The New York Times


May 7, 2009
Op-Ed Contributor

Asia Helps Itself

By PHILIP BOWRING

BALI, INDONESIA — There is nothing like a global crisis to give relevance to multilateral organizations. And nothing like China-Japan rivalry to breathe life — or at least money — into Asian regional cooperation.

So the annual meeting here this week of the Asian Development Bank has been a window into what Asia can do to help itself, and how enhanced regional cooperation can help the global economy both grow and avoid protectionism and division into blocs. But the meeting has also reflected deep concerns among Asian finance ministers about the difficulties of adjusting their economies to a changed world in which growth can no longer be led by exports to the West. Few of them displayed much faith this week in the durability of the current bounce in financial markets.

Two years ago, the ADB was searching for a role in an Asia that was growing fast with surplus savings, burgeoning foreign exchange reserves and easy access to capital. Now the bank finds itself in the position of being courted both as a focus of regional cooperation and as a source of funds to help Asian countries face the crisis. Middle income countries like Indonesia and the Philippines have come knocking on the bank’s door, looking for funds to boost government spending, particularly on infrastructure and for social safety nets as unemployment rises.
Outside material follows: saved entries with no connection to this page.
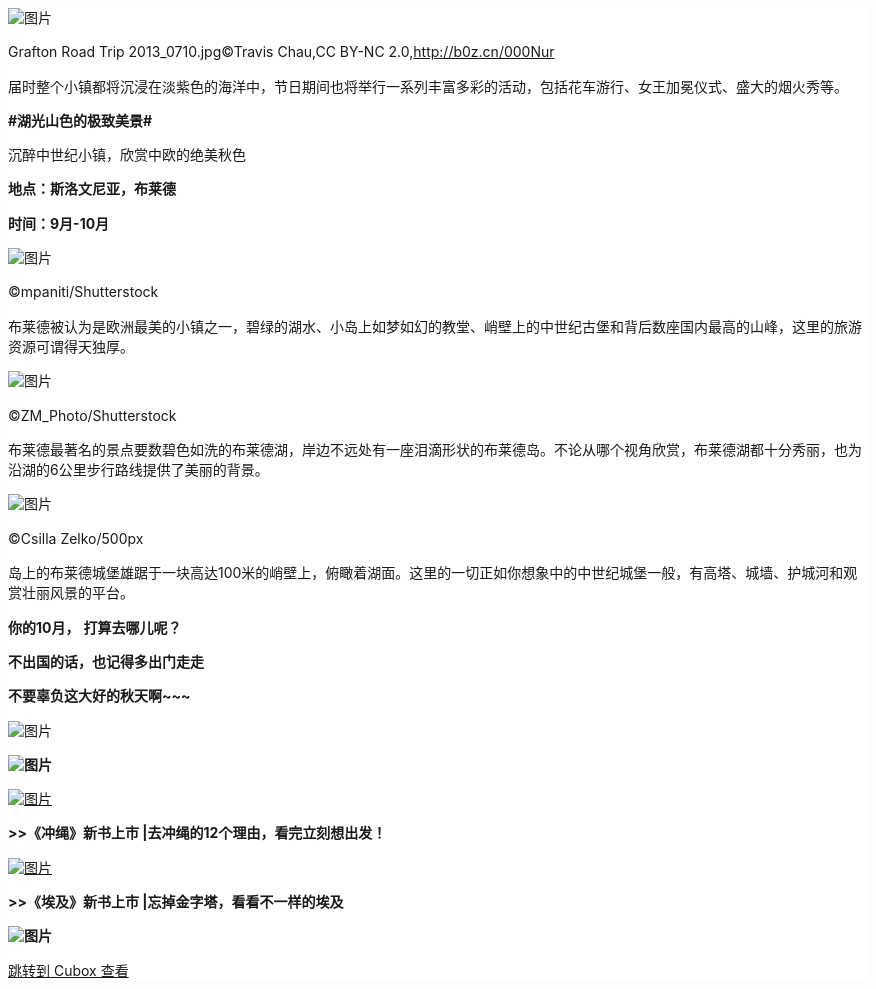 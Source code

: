 ![图片](https://image.cubox.pro/article/2022092219320470419/61864.jpg?imageMogr2/quality/90/ignore-error/1)

Grafton Road Trip 2013_0710.jpg©Travis Chau,CC BY-NC 2.0,http://b0z.cn/000Nur

届时整个小镇都将沉浸在淡紫色的海洋中，节日期间也将举行一系列丰富多彩的活动，包括花车游行、女王加冕仪式、盛大的烟火秀等。   

**#湖光山色的极致美景#**

沉醉中世纪小镇，欣赏中欧的绝美秋色

**地点：斯洛文尼亚，布莱德**

**时间：9月-10月**

![图片](https://image.cubox.pro/article/2022092219320318732/75864.jpg?imageMogr2/quality/90/ignore-error/1)

©mpaniti/Shutterstock

布莱德被认为是欧洲最美的小镇之一，碧绿的湖水、小岛上如梦如幻的教堂、峭壁上的中世纪古堡和背后数座国内最高的山峰，这里的旅游资源可谓得天独厚。

![图片](https://image.cubox.pro/article/2022092219320330215/59477.jpg?imageMogr2/quality/90/ignore-error/1)

©ZM_Photo/Shutterstock

布莱德最著名的景点要数碧色如洗的布莱德湖，岸边不远处有一座泪滴形状的布莱德岛。不论从哪个视角欣赏，布莱德湖都十分秀丽，也为沿湖的6公里步行路线提供了美丽的背景。

![图片](https://image.cubox.pro/article/2022092219320440346/69098.jpg?imageMogr2/quality/90/ignore-error/1)

©Csilla Zelko/500px

岛上的布莱德城堡雄踞于一块高达100米的峭壁上，俯瞰着湖面。这里的一切正如你想象中的中世纪城堡一般，有高塔、城墙、护城河和观赏壮丽风景的平台。

**你的10月，** **打算去哪儿呢？**

**不出国的话，也记得多出门走走**

**不要辜负这大好的秋天啊\~\~\~**

![图片](https://image.cubox.pro/article/2022092219320388072/76777.jpg?imageMogr2/quality/90/ignore-error/1)

**![图片](https://image.cubox.pro/article/2022092219320369573/97537.jpg?imageMogr2/quality/90/ignore-error/1)**

[![图片](https://image.cubox.pro/article/2022092219320391488/90393.jpg?imageMogr2/quality/90/ignore-error/1)](http://mp.weixin.qq.com/s?__biz=MzAxNDUzNjk2MA==&mid=2662040997&idx=1&sn=94a2cab1b14807fea18ce1714d6c7686&chksm=80cefdcab7b974dc35ec24a22b9e3043f074fa62550a2323b435813ce000e7a6e0885e474a9c&scene=21#wechat_redirect)

**\>\>《冲绳》新书上市 \|去冲绳的12个理由，看完立刻想出发！**

[![图片](https://image.cubox.pro/article/2022092219320320294/76782.jpg?imageMogr2/quality/90/ignore-error/1)](http://mp.weixin.qq.com/s?__biz=MzAxNDUzNjk2MA==&mid=2662040668&idx=1&sn=5efdd61e6d8a4fea6caef0c02c541018&chksm=80cefc33b7b97525dbed75c81a97b83b0f4b4baa1d0c0b53c9521fb52344e1e3543902970af7&scene=21#wechat_redirect)

**\>\>《埃及》新书上市 \|忘掉金字塔，看看不一样的埃及**

**![图片](https://image.cubox.pro/article/2022092219320322393/97298.jpg?imageMogr2/quality/90/ignore-error/1)**   

[跳转到 Cubox 查看](https://cubox.pro/my/card?id=6972066526492886923)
To meet demand, ADB member countries have agreed to a 200 percent increase in the bank’s ordinary capital resources and to speed up disbursements from its soft-loan Asian Development Fund for the poorest countries. Overall, ADB lending is aimed to increase by 50 percent over the next two years, to around $16 billion.

In the context of developing economies this is small, but together with increased funding from the World Bank and other agencies — agreed to at the G-20 meeting in London — it is important in giving Asian countries the confidence to pursue expansionary policies.

Equally important is the agreement among the 10 members of the Association of South East Asian Nations and China, Japan and South Korea (known as the Asean-Plus-3 Group) on the creation of a $120 billion currency pool — to which China and Japan would both contribute $38.4 billion — from which smaller countries could borrow.

Thus, the desire of China, Japan and South Korea to court Asean is proving far more effective in enhancing regional cooperation than the efforts of Asean itself, which often consist of words more than actions. The creation of the fund, the outcome of a 10-year process known as the Chiang Mai Initiative, is a significant step toward creating an Asian IMF, an idea proposed by Japan back during the financial crisis in 1997 but blocked by the United States, which didn’t want to see the IMF’s role diminished. But today, given the monetary fund’s own problems in finding financial resources, a regional financing mechanism would not be seen supplanting the IMF in Asia.

There is a close link between the Asean-Plus-3 initiatives and the ADB, which is to play a key role in creating an economic surveillance mechanism. The ADB will also be able to build on its role in developing regional bond markets through the creation of a corporate bond guarantee scheme. At the same time, the ADB has few illusions that a “Fortress Asia” is either possible or desirable.

Driving all this activity is not just Chinese and Japanese cash. It is the stark realization that the strategy of development via exports to the old rich countries is no long valid. A new one, based on domestic demand and regional trade, is what’s needed. Recognized too is that much of Asia is sorely in need of infrastructure investment and that too much of its savings have been invested in low-yielding assets in the West rather than within the region. Now it will need to mobilize savings for development just when savings are diminishing in the East as they begin to recover in the West.

Thus, growing cooperation in Asia should be seen more as a defensive response to global conditions than as an aggressive pan-Asian regionalism. But the practical effect of these efforts in keeping markets open has yet to be tested by the recession, which at least in Asia, is still in its early days.